→ **TASK DIRECTIONS**:
Transcribe only the lines of the listing below from the one holding "2. **Provide Details:**" through the one holding "Participants asked to", inclusive, without any change.

→ **DATA PROVIDED**:
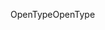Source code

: <span data-ttu-id="1bf87-101">OpenType</span><span class="sxs-lookup"><span data-stu-id="1bf87-101">OpenType</span></span>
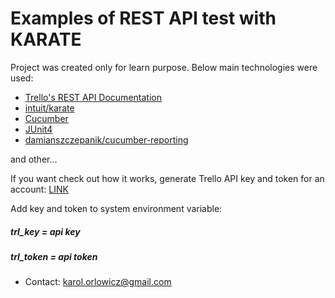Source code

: # Examples of REST API test with KARATE

Project was created only for learn purpose. Below main technologies were used:

* [Trello's REST API Documentation](https://developers.trello.com/reference#introduction)
* [intuit/karate](https://github.com/intuit/karate)
* [Cucumber](https://cucumber.io/docs/)
* [JUnit4](https://junit.org/junit4/)
* [damianszczepanik/cucumber-reporting](https://github.com/damianszczepanik/cucumber-reporting)

and other...

If you want check out how it works, generate Trello API key and token for an account:
[LINK](https://developers.trello.com/reference#api-key-tokens)

Add key and token to system environment variable:
##### trl_key = api key
##### trl_token = api token

* Contact: karol.orlowicz@gmail.com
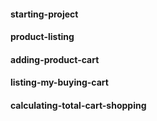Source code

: #### starting-project
#### product-listing
#### adding-product-cart
#### listing-my-buying-cart
#### calculating-total-cart-shopping
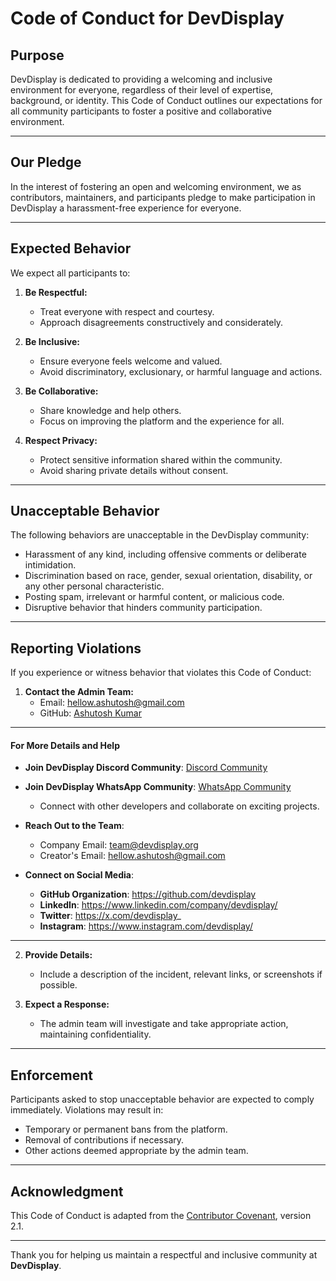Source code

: # Code of Conduct for DevDisplay

## Purpose
DevDisplay is dedicated to providing a welcoming and inclusive environment for everyone, regardless of their level of expertise, background, or identity. This Code of Conduct outlines our expectations for all community participants to foster a positive and collaborative environment.

---

## Our Pledge
In the interest of fostering an open and welcoming environment, we as contributors, maintainers, and participants pledge to make participation in DevDisplay a harassment-free experience for everyone.

---

## Expected Behavior

We expect all participants to:

1. **Be Respectful:**
   - Treat everyone with respect and courtesy.
   - Approach disagreements constructively and considerately.

2. **Be Inclusive:**
   - Ensure everyone feels welcome and valued.
   - Avoid discriminatory, exclusionary, or harmful language and actions.

3. **Be Collaborative:**
   - Share knowledge and help others.
   - Focus on improving the platform and the experience for all.

4. **Respect Privacy:**
   - Protect sensitive information shared within the community.
   - Avoid sharing private details without consent.

---

## Unacceptable Behavior

The following behaviors are unacceptable in the DevDisplay community:

- Harassment of any kind, including offensive comments or deliberate intimidation.
- Discrimination based on race, gender, sexual orientation, disability, or any other personal characteristic.
- Posting spam, irrelevant or harmful content, or malicious code.
- Disruptive behavior that hinders community participation.

---

## Reporting Violations

If you experience or witness behavior that violates this Code of Conduct:

1. **Contact the Admin Team:**
   - Email: [hellow.ashutosh@gmail.com](mailto:team@devdisplay.org)
   - GitHub: [Ashutosh Kumar](https://github.com/codeaashu)
  
---

#### **For More Details and Help**  
- **Join DevDisplay Discord Community**: [Discord Community](https://discord.gg/chyt2UgTv5)
- **Join DevDisplay WhatsApp Community**: [WhatsApp Community](https://chat.whatsapp.com/Dcl21sgGDIpHURESSuH0p4) 
   - Connect with other developers and collaborate on exciting projects.


- **Reach Out to the Team**:  
   - Company Email: team@devdisplay.org  
   - Creator's Email: hellow.ashutosh@gmail.com  

- **Connect on Social Media**:
   - **GitHub Organization**: https://github.com/devdisplay  
   - **LinkedIn**: https://www.linkedin.com/company/devdisplay/ 
   - **Twitter**: https://x.com/devdisplay_
   - **Instagram**: https://www.instagram.com/devdisplay/

---

2. **Provide Details:**
   - Include a description of the incident, relevant links, or screenshots if possible.

3. **Expect a Response:**
   - The admin team will investigate and take appropriate action, maintaining confidentiality.

---

## Enforcement

Participants asked to stop unacceptable behavior are expected to comply immediately. Violations may result in:

- Temporary or permanent bans from the platform.
- Removal of contributions if necessary.
- Other actions deemed appropriate by the admin team.

---

## Acknowledgment

This Code of Conduct is adapted from the [Contributor Covenant](https://www.contributor-covenant.org/), version 2.1.

---

Thank you for helping us maintain a respectful and inclusive community at **DevDisplay**.

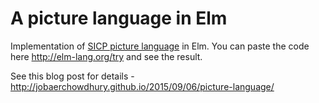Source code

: # A picture language in Elm 

Implementation of [SICP picture language](https://mitpress.mit.edu/sicp/full-text/sicp/book/node36.html) in Elm. You can paste the code here http://elm-lang.org/try and see the result. 

See this blog post for details - http://jobaerchowdhury.github.io/2015/09/06/picture-language/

→ **WRITTEN ANSWER**:
2. **Provide Details:**
   - Include a description of the incident, relevant links, or screenshots if possible.

3. **Expect a Response:**
   - The admin team will investigate and take appropriate action, maintaining confidentiality.

---

## Enforcement

Participants asked to stop unacceptable behavior are expected to comply immediately. Violations may result in:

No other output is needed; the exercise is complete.